## [WORK TASK]
All lines in the records that carry the string "such" are to be shown.

## [Collected data]
- Opening Delimiter -

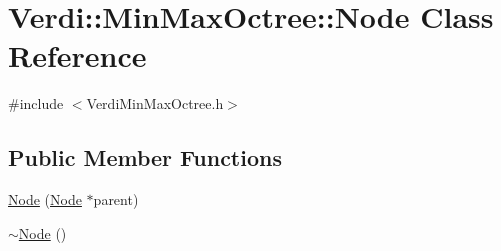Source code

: \hypertarget{class_verdi_1_1_min_max_octree_1_1_node}{\section{\-Verdi\-:\-:\-Min\-Max\-Octree\-:\-:\-Node \-Class \-Reference}
\label{class_verdi_1_1_min_max_octree_1_1_node}
}


{\ttfamily \#include $<$\-Verdi\-Min\-Max\-Octree.\-h$>$}

\subsection*{\-Public \-Member \-Functions}
\begin{DoxyCompactItemize}
\item 
\hyperlink{class_verdi_1_1_min_max_octree_1_1_node_a58bb78bbee2acb1dbb28256e74ccecda}{\-Node} (\hyperlink{class_verdi_1_1_min_max_octree_1_1_node}{\-Node} $\ast$parent)
\item 
\hyperlink{class_verdi_1_1_min_max_octree_1_1_node_a5aa37502e11248f756c5dd5295097e99}{$\sim$\-Node} ()
\end{DoxyCompactItemize}
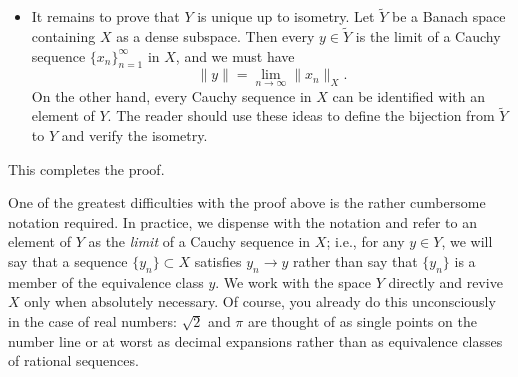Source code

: \begin{Proof}
\begin{itemize}
\item It remains to prove that $Y$ is unique up to isometry. Let $\widetilde Y$ be a Banach space containing $X$ as a dense subspace. Then every $y\in\widetilde Y$ is the limit of a Cauchy sequence $\{x_n\}_{n=1}^\infty$ in $X$, and we must have
\begin{equation}\label{eq:completion-isometry-unique-norm}
\|y\|=\lim_{n\to\infty}\|x_n\|_X.
\end{equation}
On the other hand, every Cauchy sequence in $X$ can be identified with an element of $Y$. The reader should use these ideas to define the bijection from $\widetilde Y$ to $Y$ and verify the isometry.\end{itemize}
This completes the proof.
\end{Proof}
\endgroup

\begin{Remark}
\label{rem:completion-limit-notation}
One of the greatest difficulties with the proof above is the rather cumbersome notation required. In practice, we dispense with the notation and refer to an element of $Y$ as the \emph{limit} of a Cauchy sequence in $X$; i.e., for any $y\in Y$, we will say that a sequence $\{y_n\}\subset X$ satisfies $y_n\to y$ rather than say that $\{y_n\}$ is a member of the equivalence class $y$. We work with the space $Y$ directly and revive $X$ only when absolutely necessary. Of course, you already do this unconsciously in the case of real numbers: $\sqrt2$ and $\pi$ are thought of as single points on the number line or at worst as decimal expansions rather than as equivalence classes of rational sequences.
\end{Remark}
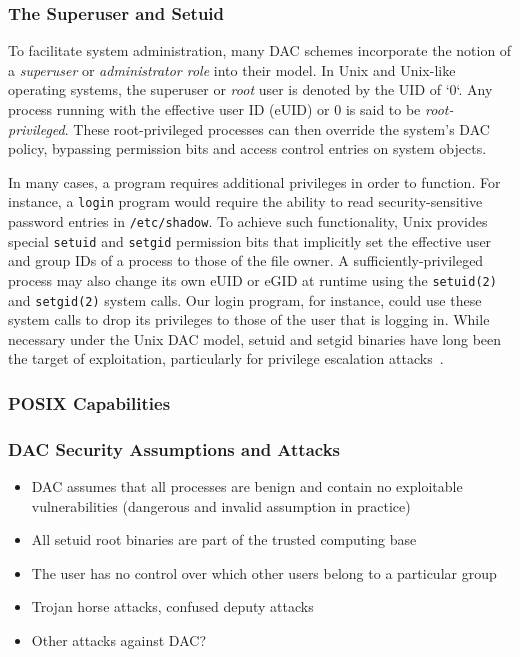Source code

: \subsubsection*{The Superuser and Setuid}

To facilitate system administration, many DAC schemes incorporate the notion of
a \textit{superuser} or \textit{administrator role} into their model. In Unix and
Unix-like operating systems, the superuser or \textit{root} user is denoted by the UID of
`0`. Any process running with the effective user ID (eUID) or 0 is said to be
\textit{root-privileged}. These root-privileged processes can then override the system's
DAC policy, bypassing permission bits and access control entries on system objects.

In many cases, a program requires additional privileges in order to function. For
instance, a \texttt{login} program would require the ability to read security-sensitive
password entries in \texttt{/etc/shadow}. To achieve such functionality, Unix provides
special \texttt{setuid} and \texttt{setgid} permission bits that implicitly set the
effective user and group IDs of a process to those of the file owner.
A sufficiently-privileged process may also change its own eUID or eGID at runtime using
the \texttt{setuid(2)} and \texttt{setgid(2)} system calls. Our login program, for
instance, could use these system calls to drop its privileges to those of the user that is
logging in. While necessary under the Unix DAC model, setuid and setgid binaries have long
been the target of exploitation, particularly for privilege escalation
attacks~\cite{dittmer2014_setuid, van_oorschot2020_tools_jewels, jaeger2008_os_security}.

\subsubsection*{POSIX Capabilities}


\subsubsection*{DAC Security Assumptions and Attacks}


\begin{inprogress}
  \begin{itemize}
    \item DAC assumes that all processes are benign and contain no exploitable vulnerabilities (dangerous and invalid assumption in practice)
    \item All setuid root binaries are part of the trusted computing base
    \item The user has no control over which other users belong to a particular group
    \item Trojan horse attacks, confused deputy attacks~\cite{shu2016_security_isolation_study}
    \item Other attacks against DAC?
  \end{itemize}
\end{inprogress}

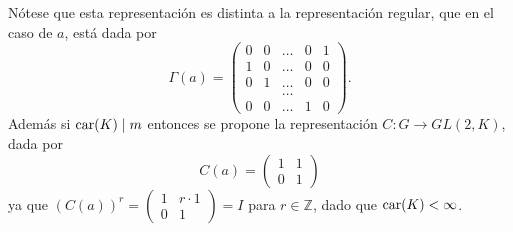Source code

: \begin{ejemplo}
Nótese que esta representación es distinta a la representación regular, que en \nopagebreak[0] el caso de $a$, está dada por 
\begin{equation*} \Gamma(a) = \begin{pmatrix}
0 & 0 & \dots & 0 & 1 \\
1 & 0 & \dots & 0 & 0\\
0 & 1 & \dots & 0 & 0\\
 &  &  \dots &  &  \\
 0 & 0 & \dots & 1 & 0
\end{pmatrix}. \end{equation*}
Además si $\operatorname{car}(K) \mid m$ entonces se propone la representación $C \colon G \to GL(2,K)$, dada por
\begin{equation*}
C(a) = \begin{pmatrix}
1 & 1\\
0 & 1
\end{pmatrix} 
\end{equation*}
 ya que $(C(a))^r = \begin{pmatrix}
1 & r\cdot 1\\
0 & 1
\end{pmatrix} = I$ para $r \in \mathds{Z}$, dado que $\operatorname{car}(K) < \infty $.
\end{ejemplo} 
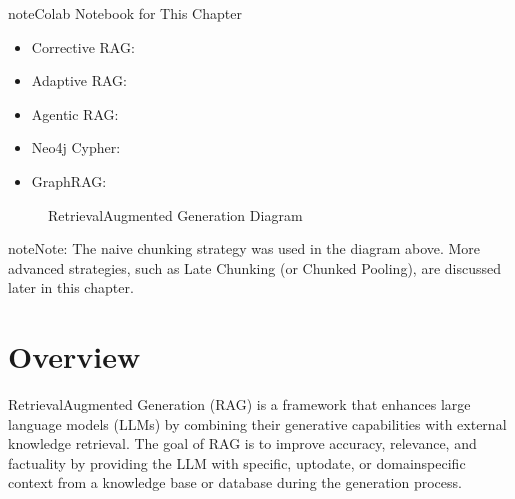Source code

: \documentclass[letterpaper,11pt,english]{sphinxmanual}
\begin{document}
\begin{sphinxadmonition}{note}{Colab Notebook for This Chapter}
\begin{itemize}
\item {} 
\sphinxAtStartPar
Corrective RAG: 

\item {} 
\sphinxAtStartPar
Adaptive RAG: 

\item {} 
\sphinxAtStartPar
Agentic RAG: 

\end{itemize}

\sphinxAtStartPar
\textendash{}
\begin{itemize}
\item {} 
\sphinxAtStartPar
Neo4j Cypher: 

\item {} 
\sphinxAtStartPar
Graph\sphinxhyphen{}RAG: 

\end{itemize}
\end{sphinxadmonition}

\begin{figure}[htbp]
\centering
\capstart

\noindent{}
\caption{Retrieval\sphinxhyphen{}Augmented Generation Diagram}\label{\detokenize{rag:id54}}\label{\detokenize{rag:fig-rag}}\end{figure}

\begin{sphinxadmonition}{note}{Note:}
\sphinxAtStartPar
The naive chunking strategy was used in the diagram above. More advanced strategies,
such as Late Chunking  (or Chunked Pooling), are discussed later in this chapter.
\end{sphinxadmonition}


\section{Overview}
\label{\detokenize{rag:overview}}
\sphinxAtStartPar
Retrieval\sphinxhyphen{}Augmented Generation (RAG) is a framework that enhances large language models (LLMs)
by combining their generative capabilities with external knowledge retrieval. The goal of RAG
is to improve accuracy, relevance, and factuality by providing the LLM with specific, up\sphinxhyphen{}to\sphinxhyphen{}date,
or domain\sphinxhyphen{}specific context from a knowledge base or database during the generation process.
\end{document}
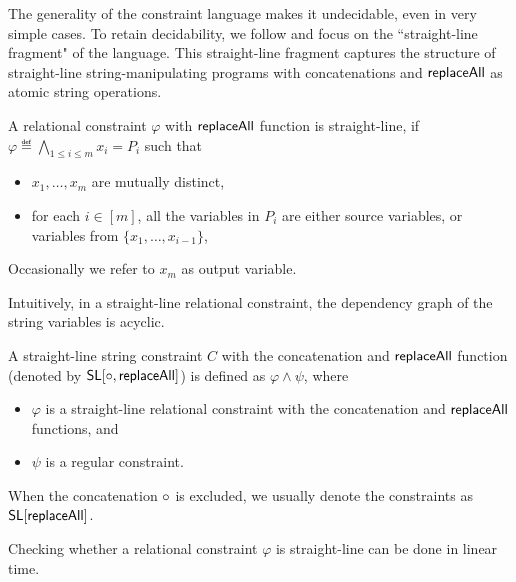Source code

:  
The generality of the constraint language makes it undecidable,
even in very simple cases. To retain decidability, we follow \cite{LB16} and focus on the ``straight-line fragment" of the language. This straight-line fragment captures the structure of straight-line string-manipulating
programs with concatenations and $\mathsf{replaceAll}$ as atomic string operations.  

\begin{definition}
	A relational constraint $ \varphi$ with $\mathsf{replaceAll}$ function is straight-line, if $\varphi \eqdef \bigwedge \limits_{1 \le i \le m} x_i = P_i$ such that
	\begin{itemize}
		\item $x_1,\dots, x_m$ are mutually distinct,
		\item for each $i \in [m]$, all the variables in $P_i$ are either source variables, or variables from $\{x_1,\dots, x_{i-1}\}$,
	\end{itemize}
Occasionally we refer to $x_m$ as output variable. 
\end{definition}
Intuitively, in a straight-line relational constraint, the dependency graph of the string variables is acyclic.


\begin{definition}
	A straight-line string constraint $C$ with the concatenation and $\mathsf{replaceAll}$ function (denoted by $\mathsf{SL}[\circ,\mathsf{replaceAll}]$)  is defined as $ \varphi \wedge \psi$,  where 
	\begin{itemize}
		\item $\varphi$ is a straight-line relational constraint with the concatenation and $\mathsf{replaceAll}$ functions,  and
		\item $\psi$ is a regular constraint.
	\end{itemize}
When the concatenation $\circ$ is excluded, we usually denote the constraints as  $\mathsf{SL}[\mathsf{replaceAll}]$. 
\end{definition}

\begin{remark}
Checking whether a relational constraint $\varphi$ is straight-line can be done in linear time. 
\end{remark}

\begin{example}
\end{example}


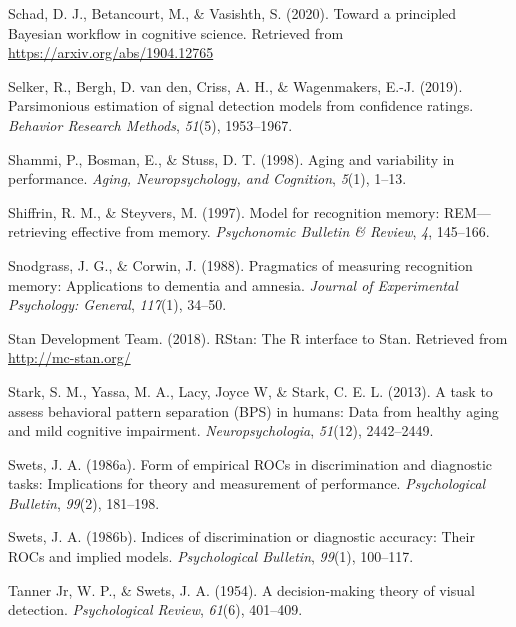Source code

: \documentclass[
  english,
  ,man,floatsintext]{apa6}
\begin{document}
\leavevmode\hypertarget{ref-SchadEtAlpreprint}{}%
Schad, D. J., Betancourt, M., \& Vasishth, S. (2020). Toward a principled Bayesian workflow in cognitive science. Retrieved from \url{https://arxiv.org/abs/1904.12765}

\leavevmode\hypertarget{ref-selker2019parsimonious}{}%
Selker, R., Bergh, D. van den, Criss, A. H., \& Wagenmakers, E.-J. (2019). Parsimonious estimation of signal detection models from confidence ratings. \emph{Behavior Research Methods}, \emph{51}(5), 1953--1967.

\leavevmode\hypertarget{ref-shammi1998aging}{}%
Shammi, P., Bosman, E., \& Stuss, D. T. (1998). Aging and variability in performance. \emph{Aging, Neuropsychology, and Cognition}, \emph{5}(1), 1--13.

\leavevmode\hypertarget{ref-ShiffrinAndSteyvers1997}{}%
Shiffrin, R. M., \& Steyvers, M. (1997). Model for recognition memory: REM---retrieving effective from memory. \emph{Psychonomic Bulletin \& Review}, \emph{4}, 145--166.

\leavevmode\hypertarget{ref-SnodgrassAndCorwin1988}{}%
Snodgrass, J. G., \& Corwin, J. (1988). Pragmatics of measuring recognition memory: Applications to dementia and amnesia. \emph{Journal of Experimental Psychology: General}, \emph{117}(1), 34--50.

\leavevmode\hypertarget{ref-rstan}{}%
Stan Development Team. (2018). RStan: The R interface to Stan. Retrieved from \url{http://mc-stan.org/}

\leavevmode\hypertarget{ref-StarkEtAl2013}{}%
Stark, S. M., Yassa, M. A., Lacy, Joyce W, \& Stark, C. E. L. (2013). A task to assess behavioral pattern separation (BPS) in humans: Data from healthy aging and mild cognitive impairment. \emph{Neuropsychologia}, \emph{51}(12), 2442--2449.

\leavevmode\hypertarget{ref-Swets1986b}{}%
Swets, J. A. (1986a). Form of empirical ROCs in discrimination and diagnostic tasks: Implications for theory and measurement of performance. \emph{Psychological Bulletin}, \emph{99}(2), 181--198.

\leavevmode\hypertarget{ref-Swets1986a}{}%
Swets, J. A. (1986b). Indices of discrimination or diagnostic accuracy: Their ROCs and implied models. \emph{Psychological Bulletin}, \emph{99}(1), 100--117.

\leavevmode\hypertarget{ref-TannerAndSwets1954}{}%
Tanner Jr, W. P., \& Swets, J. A. (1954). A decision-making theory of visual detection. \emph{Psychological Review}, \emph{61}(6), 401--409.
\end{document}
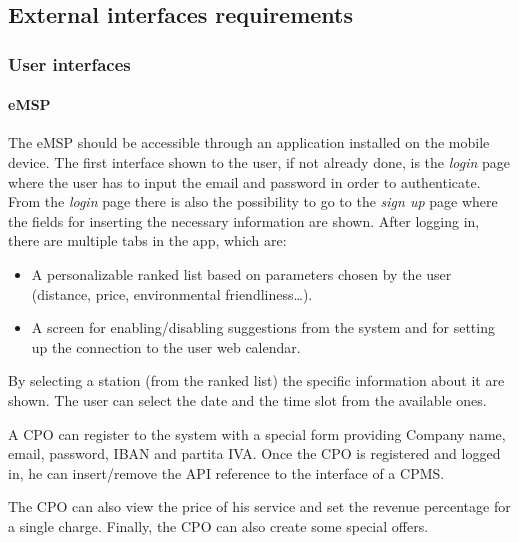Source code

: \subsection{External interfaces requirements}

\subsubsection{User interfaces}
\paragraph{\ac{eMSP}}
The \ac{eMSP} should be accessible through an application installed on the mobile device.
The first interface shown to the user, if not already done, is the \textit{login} page where the user has to input the email and password in order to authenticate.
From the \textit{login} page there is also the possibility to go to the \textit{sign up} page where the fields for inserting the necessary information are shown.
After logging in, there are multiple tabs in the app, which are:
\begin{itemize}
    \item A personalizable ranked list based on parameters chosen by the user (distance, price, environmental friendliness\ldots).
    \item A screen for enabling/disabling suggestions from the system and for setting up the connection to the user web calendar.
\end{itemize}
By selecting a station (from the ranked list) the specific information about it are shown. The user can select the date and the time slot from the available ones.

A \ac{CPO} can register to the system with a special form providing Company name, email, password, \ac{IBAN} and \gls{partita IVA}. Once the \ac{CPO} is registered and logged in, he can insert/remove the \ac{API} reference to the interface of a \ac{CPMS}.

The \ac{CPO} can also view the price of his service and set the revenue percentage for a single charge. Finally, the \ac{CPO} can also create some special offers.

- Closing Delimiter -

## [ANSWER FOR THE TASK]
password entries in \texttt{/etc/shadow}. To achieve such functionality, Unix provides
such as Late Chunking  (or Chunked Pooling), are discussed later in this chapter.
	A relational constraint $ \varphi$ with $\mathsf{replaceAll}$ function is straight-line, if $\varphi \eqdef \bigwedge \limits_{1 \le i \le m} x_i = P_i$ such that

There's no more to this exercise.